Il est probable que si les mesures préconisées par l'expert T.________ dans son expertise du 22 avril 2020 avaient été rapidement mises en œuvre, l'arbre aurait pu être sauvé. Force est toutefois de constater que tel n'a pas été le cas. Vu l'état sanitaire de l'arbre, la modification de son environnement, la place restreinte à sa disposition et les problèmes de sécurité qui ont été identifiés par les experts (problèmes qui ont été confirmés lors de l'audience, notamment par l'expert T.________), on peut comprendre que la municipalité ait considéré au mois de juin 2021 que les conditions fixées à l'art. 5 RC pour autoriser l'abattage d'un arbre majestueux étaient remplies. En tous les cas, la municipalité n'a pas abusé du pouvoir d'appréciation qui doit lui être reconnu dans l'application du règlement communal.

cc) Certes, il ressort du dossier que, en prenant des mesures de soins particuliers, l'espérance de vie de l'arbre pourrait être prolongée de quelques années (d'environ 5 à 7 ans selon l'expert T.________). La mise en œuvre de ces mesures serait toutefois probablement relativement complexe et couteuse. On peut ainsi également admettre que la municipalité est restée dans le cadre de son pouvoir d'appréciation dans l'application du règlement communal en considérant qu'une telle solution était disproportionnée et en donnant la préférence à un abattage avec la plantation en compensation d'un arbre d'essence majeure de première catégorie, comme préconisé par son expert dans son avis du 28 septembre 2020.

dd) On peut encore relever qu'on ne saurait mettre en cause la décision municipale sur la base du document établi par le paysagiste AD.________, produit par les recourants le 2 mai 2022. Ce document confidentiel concerne en effet un projet en phase de recherche et on ne sait dès lors pas si la méthode expérimentale qui fait l'objet de ces recherches pourrait permettre la sauvegarde d'un arbre dans une situation telle que celle qui est ici litigieuse.

3.                      Il résulte des considérants qui précèdent que le recours doit être rejeté et la décision attaquée être confirmée. Les frais judiciaires seront supportés par les recourants, qui succombent (art. 49 LPA-VD).
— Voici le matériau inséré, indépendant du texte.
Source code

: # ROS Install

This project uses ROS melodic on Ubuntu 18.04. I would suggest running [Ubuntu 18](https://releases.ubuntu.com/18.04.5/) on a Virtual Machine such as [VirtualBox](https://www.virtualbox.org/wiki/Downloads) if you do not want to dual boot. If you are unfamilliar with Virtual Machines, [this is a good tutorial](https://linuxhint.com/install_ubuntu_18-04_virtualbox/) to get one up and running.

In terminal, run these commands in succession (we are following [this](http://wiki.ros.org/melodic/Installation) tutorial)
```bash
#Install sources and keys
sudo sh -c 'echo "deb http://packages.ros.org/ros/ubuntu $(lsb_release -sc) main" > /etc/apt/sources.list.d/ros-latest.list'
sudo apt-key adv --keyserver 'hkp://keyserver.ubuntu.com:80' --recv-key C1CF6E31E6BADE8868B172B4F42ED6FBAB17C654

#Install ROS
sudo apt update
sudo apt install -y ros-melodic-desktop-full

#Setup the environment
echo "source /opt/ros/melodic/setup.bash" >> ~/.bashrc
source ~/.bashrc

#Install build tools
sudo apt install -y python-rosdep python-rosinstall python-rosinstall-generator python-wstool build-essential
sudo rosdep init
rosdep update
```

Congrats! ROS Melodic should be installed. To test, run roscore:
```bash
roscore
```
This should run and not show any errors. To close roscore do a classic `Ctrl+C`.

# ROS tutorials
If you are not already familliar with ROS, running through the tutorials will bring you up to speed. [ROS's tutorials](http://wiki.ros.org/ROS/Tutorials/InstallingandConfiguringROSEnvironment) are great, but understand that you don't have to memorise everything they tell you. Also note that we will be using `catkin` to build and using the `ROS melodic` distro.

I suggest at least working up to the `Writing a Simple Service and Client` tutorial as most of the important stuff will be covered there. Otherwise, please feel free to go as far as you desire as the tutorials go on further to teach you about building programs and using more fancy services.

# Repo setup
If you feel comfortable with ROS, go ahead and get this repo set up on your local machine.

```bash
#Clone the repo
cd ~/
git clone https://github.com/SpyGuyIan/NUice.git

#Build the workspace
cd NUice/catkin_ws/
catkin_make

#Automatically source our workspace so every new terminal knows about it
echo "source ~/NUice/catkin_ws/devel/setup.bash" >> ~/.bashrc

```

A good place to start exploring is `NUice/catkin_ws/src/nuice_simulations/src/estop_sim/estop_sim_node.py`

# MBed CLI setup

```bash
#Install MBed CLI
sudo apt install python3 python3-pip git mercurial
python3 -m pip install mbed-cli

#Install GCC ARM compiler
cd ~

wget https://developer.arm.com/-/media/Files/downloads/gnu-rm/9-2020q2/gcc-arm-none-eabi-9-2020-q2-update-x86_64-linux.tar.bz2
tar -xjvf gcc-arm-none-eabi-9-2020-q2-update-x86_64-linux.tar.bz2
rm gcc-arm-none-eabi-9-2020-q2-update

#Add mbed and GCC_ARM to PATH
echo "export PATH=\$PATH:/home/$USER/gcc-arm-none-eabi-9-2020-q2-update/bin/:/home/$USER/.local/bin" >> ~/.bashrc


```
Ayant procédé par l'intermédiaire d'un mandataire professionnel, la commune de Blonay-Saint-Légier se verra octroyer des dépens (art. 55 LPA-VD).


 

Par ces motifs
 la Cour de droit administratif et public
du Tribunal cantonal
arrête:

I.                       Le recours est rejeté.

II.                      La décision de la Municipalité de Blonay-Saint-Légier du 3 juin 2021 est confirmée.

III.                    Un émolument judiciaire de 2'000 (deux mille) francs est mis à la charge de A.________, B.________, D.________, C.________ et la V.________, débiteurs solidaires.

IV.                    A.________, B.________, D.________, C.________ et la V.________, débiteurs solidaires, verseront à la Commune de Blonay-Saint-Légier une indemnité de 2'000 (deux mille) francs à titre de dépens.

Lausanne, le 22 juin 2022

 

                                                          Le président:                                  


                                                                                                                 

Le présent arrêt est communiqué aux destinataires de l'avis d'envoi ci-joint.

Il peut faire l'objet, dans les trente jours suivant sa notification, d'un recours au Tribunal fédéral (Tribunal fédéral suisse, 1000 Lausanne 14). Le recours en matière de droit public s'exerce aux conditions des articles 82 ss de la loi du 17 juin 2005 sur le Tribunal fédéral (LTF - RS 173.110), le recours constitutionnel subsidiaire à celles des articles 113 ss LTF. Le mémoire de recours doit être rédigé dans une langue officielle, indiquer les conclusions, les motifs et les moyens de preuve, et être signé. Les motifs doivent exposer succinctement en quoi l’acte attaqué viole le droit. Les pièces invoquées comme moyens de preuve doivent être jointes au mémoire, pour autant qu’elles soient en mains de la partie; il en va de même de la décision attaquée.